Work item |
Each line below with the word "takes" needs to be copied.

Records provided |
☆ ☆ ☆ ☆ ☆ ☆ ☆
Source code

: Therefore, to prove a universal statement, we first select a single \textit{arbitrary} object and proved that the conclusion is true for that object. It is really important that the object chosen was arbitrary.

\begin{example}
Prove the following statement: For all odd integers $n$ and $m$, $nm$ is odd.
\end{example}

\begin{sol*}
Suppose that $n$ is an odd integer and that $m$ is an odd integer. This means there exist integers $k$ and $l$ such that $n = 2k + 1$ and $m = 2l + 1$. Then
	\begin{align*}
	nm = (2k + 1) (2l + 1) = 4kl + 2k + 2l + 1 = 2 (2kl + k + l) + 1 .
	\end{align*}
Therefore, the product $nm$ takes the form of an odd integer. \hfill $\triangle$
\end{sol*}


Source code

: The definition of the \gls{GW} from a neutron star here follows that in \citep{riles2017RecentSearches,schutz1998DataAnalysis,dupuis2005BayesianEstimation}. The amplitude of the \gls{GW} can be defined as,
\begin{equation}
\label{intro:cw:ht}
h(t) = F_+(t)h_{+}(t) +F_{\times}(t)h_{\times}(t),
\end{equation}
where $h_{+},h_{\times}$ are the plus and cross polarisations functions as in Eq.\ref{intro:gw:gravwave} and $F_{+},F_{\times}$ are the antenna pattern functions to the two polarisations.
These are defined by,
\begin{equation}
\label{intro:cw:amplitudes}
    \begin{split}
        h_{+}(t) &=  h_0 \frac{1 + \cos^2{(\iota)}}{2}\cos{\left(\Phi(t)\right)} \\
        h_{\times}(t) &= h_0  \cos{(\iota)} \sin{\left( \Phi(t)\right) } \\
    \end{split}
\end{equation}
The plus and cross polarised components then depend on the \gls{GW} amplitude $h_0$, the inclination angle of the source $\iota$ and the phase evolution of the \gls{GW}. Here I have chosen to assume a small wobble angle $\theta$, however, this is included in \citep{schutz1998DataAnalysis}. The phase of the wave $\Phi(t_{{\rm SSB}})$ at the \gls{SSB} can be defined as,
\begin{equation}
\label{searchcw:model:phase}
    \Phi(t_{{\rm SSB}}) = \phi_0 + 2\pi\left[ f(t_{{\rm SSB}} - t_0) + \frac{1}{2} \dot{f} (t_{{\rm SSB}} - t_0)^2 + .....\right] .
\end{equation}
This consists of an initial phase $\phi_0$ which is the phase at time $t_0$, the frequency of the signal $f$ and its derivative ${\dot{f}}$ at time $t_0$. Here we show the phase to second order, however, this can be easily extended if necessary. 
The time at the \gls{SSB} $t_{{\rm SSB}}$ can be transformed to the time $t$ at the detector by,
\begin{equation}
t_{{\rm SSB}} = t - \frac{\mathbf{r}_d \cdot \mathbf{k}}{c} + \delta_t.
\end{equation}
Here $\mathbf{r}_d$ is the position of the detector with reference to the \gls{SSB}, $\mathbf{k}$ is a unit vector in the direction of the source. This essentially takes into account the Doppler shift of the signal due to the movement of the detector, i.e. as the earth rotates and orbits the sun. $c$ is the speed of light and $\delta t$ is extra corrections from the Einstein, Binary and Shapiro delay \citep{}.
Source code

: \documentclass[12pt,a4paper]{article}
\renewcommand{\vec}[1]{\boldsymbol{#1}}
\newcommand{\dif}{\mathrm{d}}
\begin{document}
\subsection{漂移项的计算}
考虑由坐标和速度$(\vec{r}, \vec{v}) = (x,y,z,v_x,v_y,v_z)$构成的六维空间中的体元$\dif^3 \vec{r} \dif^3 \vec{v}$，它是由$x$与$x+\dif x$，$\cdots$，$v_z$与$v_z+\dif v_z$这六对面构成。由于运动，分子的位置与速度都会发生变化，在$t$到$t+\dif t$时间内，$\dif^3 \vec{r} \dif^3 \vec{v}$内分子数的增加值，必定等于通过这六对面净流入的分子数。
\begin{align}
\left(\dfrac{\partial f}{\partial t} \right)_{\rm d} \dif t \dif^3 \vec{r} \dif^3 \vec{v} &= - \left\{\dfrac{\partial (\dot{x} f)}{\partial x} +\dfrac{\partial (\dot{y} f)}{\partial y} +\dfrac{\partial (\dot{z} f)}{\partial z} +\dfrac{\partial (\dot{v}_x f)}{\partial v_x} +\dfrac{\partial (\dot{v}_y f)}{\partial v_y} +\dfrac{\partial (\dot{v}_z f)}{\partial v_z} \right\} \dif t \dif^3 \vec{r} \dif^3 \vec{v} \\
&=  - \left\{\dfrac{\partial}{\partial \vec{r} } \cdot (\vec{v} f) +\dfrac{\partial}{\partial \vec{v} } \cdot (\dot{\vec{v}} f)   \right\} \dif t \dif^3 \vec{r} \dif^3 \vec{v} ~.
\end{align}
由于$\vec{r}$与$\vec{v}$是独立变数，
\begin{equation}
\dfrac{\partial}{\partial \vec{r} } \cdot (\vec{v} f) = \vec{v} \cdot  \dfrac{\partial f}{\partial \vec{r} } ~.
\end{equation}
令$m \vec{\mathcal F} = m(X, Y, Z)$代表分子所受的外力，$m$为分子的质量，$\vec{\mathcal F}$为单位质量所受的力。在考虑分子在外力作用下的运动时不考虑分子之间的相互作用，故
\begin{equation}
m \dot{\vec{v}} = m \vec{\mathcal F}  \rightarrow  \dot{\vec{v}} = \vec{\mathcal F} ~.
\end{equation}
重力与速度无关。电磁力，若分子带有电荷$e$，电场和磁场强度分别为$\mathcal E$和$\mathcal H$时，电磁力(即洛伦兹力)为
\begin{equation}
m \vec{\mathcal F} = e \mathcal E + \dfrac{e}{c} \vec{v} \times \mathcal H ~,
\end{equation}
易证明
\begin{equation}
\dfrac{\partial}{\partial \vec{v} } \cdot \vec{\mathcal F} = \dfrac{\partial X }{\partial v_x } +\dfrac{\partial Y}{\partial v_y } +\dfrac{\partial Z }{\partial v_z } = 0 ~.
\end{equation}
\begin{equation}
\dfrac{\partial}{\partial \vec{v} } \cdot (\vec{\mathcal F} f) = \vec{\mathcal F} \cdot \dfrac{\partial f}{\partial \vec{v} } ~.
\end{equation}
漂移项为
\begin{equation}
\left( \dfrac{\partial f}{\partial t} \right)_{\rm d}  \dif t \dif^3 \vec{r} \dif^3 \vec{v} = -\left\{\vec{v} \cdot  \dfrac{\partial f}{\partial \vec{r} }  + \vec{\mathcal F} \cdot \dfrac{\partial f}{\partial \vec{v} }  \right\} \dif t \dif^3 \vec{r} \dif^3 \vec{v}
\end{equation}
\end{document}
☆ ☆ ☆ ☆ ☆ ☆ ☆
Finished task |
Therefore, the product $nm$ takes the form of an odd integer. \hfill $\triangle$
Here $\mathbf{r}_d$ is the position of the detector with reference to the \gls{SSB}, $\mathbf{k}$ is a unit vector in the direction of the source. This essentially takes into account the Doppler shift of the signal due to the movement of the detector, i.e. as the earth rotates and orbits the sun. $c$ is the speed of light and $\delta t$ is extra corrections from the Einstein, Binary and Shapiro delay \citep{}.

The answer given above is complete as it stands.